Accuracy of carrot yield forecasting using proximal hyperspectral and satellite multispectral data
Suarez, LA and Robson, A and McPhee, J and O'Halloran, J and van Sprang, C, Accuracy of carrot yield forecasting using proximal hyperspectral and satellite multispectral data, Precision Agriculture, 21 pp. 1304-1326. ISSN 1385-2256 (2020) [Refereed Article]

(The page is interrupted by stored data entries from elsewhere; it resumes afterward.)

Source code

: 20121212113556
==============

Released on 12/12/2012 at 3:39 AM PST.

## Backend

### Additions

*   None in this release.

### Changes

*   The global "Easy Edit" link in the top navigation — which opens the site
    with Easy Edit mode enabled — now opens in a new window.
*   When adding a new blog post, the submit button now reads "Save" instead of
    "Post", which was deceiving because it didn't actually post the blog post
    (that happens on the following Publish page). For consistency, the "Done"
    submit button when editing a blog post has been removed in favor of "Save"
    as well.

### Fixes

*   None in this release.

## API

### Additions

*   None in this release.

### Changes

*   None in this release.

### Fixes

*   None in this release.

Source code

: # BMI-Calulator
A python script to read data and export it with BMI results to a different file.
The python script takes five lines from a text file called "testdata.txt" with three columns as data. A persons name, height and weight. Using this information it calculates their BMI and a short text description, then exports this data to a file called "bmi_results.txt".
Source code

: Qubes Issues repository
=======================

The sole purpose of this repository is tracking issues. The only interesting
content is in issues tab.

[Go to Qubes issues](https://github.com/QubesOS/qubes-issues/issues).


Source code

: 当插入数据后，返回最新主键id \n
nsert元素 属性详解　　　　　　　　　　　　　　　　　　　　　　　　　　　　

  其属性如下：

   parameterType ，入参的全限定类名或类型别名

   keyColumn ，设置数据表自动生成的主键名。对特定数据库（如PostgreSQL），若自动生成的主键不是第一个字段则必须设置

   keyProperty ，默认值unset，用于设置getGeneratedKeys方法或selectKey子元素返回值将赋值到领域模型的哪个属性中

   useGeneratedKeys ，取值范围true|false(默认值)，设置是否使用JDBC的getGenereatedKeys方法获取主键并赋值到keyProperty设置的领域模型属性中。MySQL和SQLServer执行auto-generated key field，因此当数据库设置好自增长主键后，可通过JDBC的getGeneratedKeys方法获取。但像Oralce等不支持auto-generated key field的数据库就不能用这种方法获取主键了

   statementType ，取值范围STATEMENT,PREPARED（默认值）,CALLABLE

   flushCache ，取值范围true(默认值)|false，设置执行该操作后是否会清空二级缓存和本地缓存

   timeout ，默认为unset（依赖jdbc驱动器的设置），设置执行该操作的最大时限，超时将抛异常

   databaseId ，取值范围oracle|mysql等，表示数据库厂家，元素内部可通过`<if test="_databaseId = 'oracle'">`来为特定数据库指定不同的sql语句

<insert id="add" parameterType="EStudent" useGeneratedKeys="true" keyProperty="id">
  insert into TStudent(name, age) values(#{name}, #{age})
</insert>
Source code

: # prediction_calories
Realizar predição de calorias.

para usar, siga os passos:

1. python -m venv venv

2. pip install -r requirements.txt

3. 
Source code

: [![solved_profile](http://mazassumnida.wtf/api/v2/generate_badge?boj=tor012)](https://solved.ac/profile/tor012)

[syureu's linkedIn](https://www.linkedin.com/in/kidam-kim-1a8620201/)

Proximal and remote sensors have proved their effectiveness for the estimation of several biophysical and biochemical variables, including yield, in many different crops. Evaluation of their accuracy in vegetable crops is limited. This study explored the accuracy of proximal hyperspectral and satellite multispectral sensors (Sentinel-2 and WorldView-3) for the prediction of carrot root yield across three growing regions featuring different cropping configurations, seasons and soil conditions. Above ground biomass (AGB), canopy reflectance measurements and corresponding yield measures were collected from 414 sample sites in 24 fields in Western Australia (WA), Queensland (Qld) and Tasmania (Tas), Australia. The optimal sensor (hyperspectral or multispectral) was identified by the highest overall coefficient of determination between yield and different vegetation indices (VIs) whilst linear and non-linear models were tested to determine the best VIs and the impact of the spatial resolution. The optimal regression fit per region was used to extrapolate the point source measurements to all pixels in each sampled crop to produce a forecasted yield map and estimate average carrot root yield (t/ha) at the crop level. The latter were compared to commercial carrot root yield (t/ha) obtained from the growers to determine the accuracy of prediction. The measured yield varied from 17 to 113 t/ha across all crops, with forecasts of average yield achieving overall accuracies (% error) of 9.2% in WA, 10.2% in Qld and 12.7% in Tas. VIs derived from hyperspectral sensors produced poorer yield correlation coefficients (R2 < 0.1) than similar measures from the multispectral sensors (R2 < 0.57, p < 0.05). Increasing the spatial resolution from 10 to 1.2 m improved the regression performance by 69%. It is impossible to non-destructively estimate the pre-harvest spatial yield variability of root vegetables such as carrots. Hence, this method of yield forecasting offers great benefit for managing harvest logistics and forward selling decisions.